DFT and the Window Spectrum

In case I forget again why the window spectrum is computed when doing DFT, the answer is that discretisation  leads to aliasing artefacts.

Consider the DFT of a x(t)=1. Its DFT is calculated by calculating the sum sin(2 pi f t)*x(t) and cos(2 pi f t)*x(t) individually, then squaring the resulting sums, add them together, then  take the square root. Since x(t) = 1, for any frequency you are essentially summing cos(t) and sin(t), which you expect to be zero, and thus the power spectrum should be 0 for any frequency.

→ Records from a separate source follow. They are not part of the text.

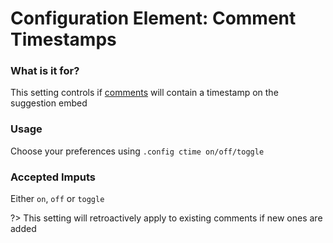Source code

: # Configuration Element: Comment Timestamps 

### What is it for?
This setting controls if [comments](staff/comment.md) will contain a timestamp on the suggestion embed
   
### Usage
Choose your preferences using `.config ctime on/off/toggle`

### Accepted Imputs
Either `on`, `off` or `toggle`

?> This setting will retroactively apply to existing comments if new ones are added  
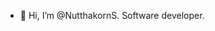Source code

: - 👋 Hi, I’m @NutthakornS. Software developer.

<!---
NutthakornS/NutthakornS is a ✨ special ✨ repository because its `README.md` (this file) appears on your GitHub profile.
You can click the Preview link to take a look at your changes.
--->
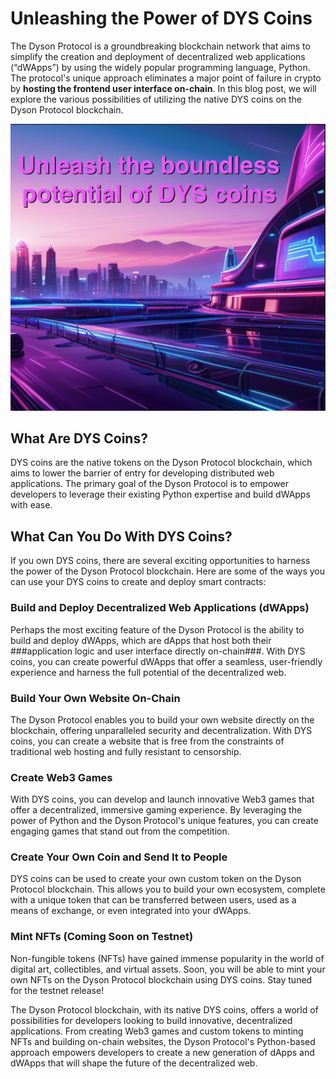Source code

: # Unleashing the Power of DYS Coins

The Dyson Protocol is a groundbreaking blockchain network that aims to simplify the creation and deployment of decentralized web applications (“dWApps”) by using the widely popular programming language, Python. The protocol's unique approach eliminates a major point of failure in crypto by **hosting the frontend user interface on-chain**. In this blog post, we will explore the various possibilities of utilizing the native DYS coins on the Dyson Protocol blockchain.

![Power of DYS coins](./Power%20of%20DYS%20coins.png)  

##  What Are DYS Coins?

DYS coins are the native tokens on the Dyson Protocol blockchain, which aims to lower the barrier of entry for developing distributed web applications. The primary goal of the Dyson Protocol is to empower developers to leverage their existing Python expertise and build dWApps with ease.

##  What Can You Do With DYS Coins?

If you own DYS coins, there are several exciting opportunities to harness the power of the Dyson Protocol blockchain. Here are some of the ways you can use your DYS coins to create and deploy smart contracts:

### Build and Deploy Decentralized Web Applications (dWApps)
Perhaps the most exciting feature of the Dyson Protocol is the ability to build and deploy dWApps, which are dApps that host both their ###application logic and user interface directly on-chain###. With DYS coins, you can create powerful dWApps that offer a seamless, user-friendly experience and harness the full potential of the decentralized web.

### Build Your Own Website On-Chain
The Dyson Protocol enables you to build your own website directly on the blockchain, offering unparalleled security and decentralization. With DYS coins, you can create a website that is free from the constraints of traditional web hosting and fully resistant to censorship.

### Create Web3 Games
With DYS coins, you can develop and launch innovative Web3 games that offer a decentralized, immersive gaming experience. By leveraging the power of Python and the Dyson Protocol's unique features, you can create engaging games that stand out from the competition.

### Create Your Own Coin and Send It to People
DYS coins can be used to create your own custom token on the Dyson Protocol blockchain. This allows you to build your own ecosystem, complete with a unique token that can be transferred between users, used as a means of exchange, or even integrated into your dWApps.

### Mint NFTs (Coming Soon on Testnet)
Non-fungible tokens (NFTs) have gained immense popularity in the world of digital art, collectibles, and virtual assets. Soon, you will be able to mint your own NFTs on the Dyson Protocol blockchain using DYS coins. Stay tuned for the testnet release!

The Dyson Protocol blockchain, with its native DYS coins, offers a world of possibilities for developers looking to build innovative, decentralized applications. From creating Web3 games and custom tokens to minting NFTs and building on-chain websites, the Dyson Protocol's Python-based approach empowers developers to create a new generation of dApps and dWApps that will shape the future of the decentralized web.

If you actually do this with, you will find that unless the points in time where sampling occurs covers an integer number of wavelengths, and is coherent in phase, i.e. sampling occurs in the same phase of each cycle, you will find that you don't get 0. You might get 0.1, 0.15, 0.09, 0.01, etc, but not 0. This is made more obvious by non-uniformely sampled data, such as those you might get in the real world.

This present a problem: the residue can produces peaks where there would otherwise be none, and this is more pronounced for lower frequency, because their wavelengths are longer and thus less likely to fit perfectly inside the window.

One way of rectifying this issue is to compute a correction coefficient c(f)=1-w(f) where f is the frequency, w(f) the window spectrum. The "corrected" power spectrum can then be calculated as correctp(f) = p(f) * c(f), where p(f) is the power spectrum.

I should add that the above method is not at all mathematical. It is chosen because any correction strategy that involves dividing by w(f) is unstable as sometimes w(f) gets very close to 0. Simply subtracting w(f) from p(f) won't work either because p(f)'s magnitude clearly depends on x(t) whereas  w(f) doesn't.

An obvious failure of the above correction is that it doesn't make the residue disappear - it only reduces it. A superior method would correct the DFT for a DC signal so it is 0 everywhere.

Update

The obvious answer is to simply normalise x(t) so the maximum amplitude is 1.0. Then the window power can simply be subtracted. Duh.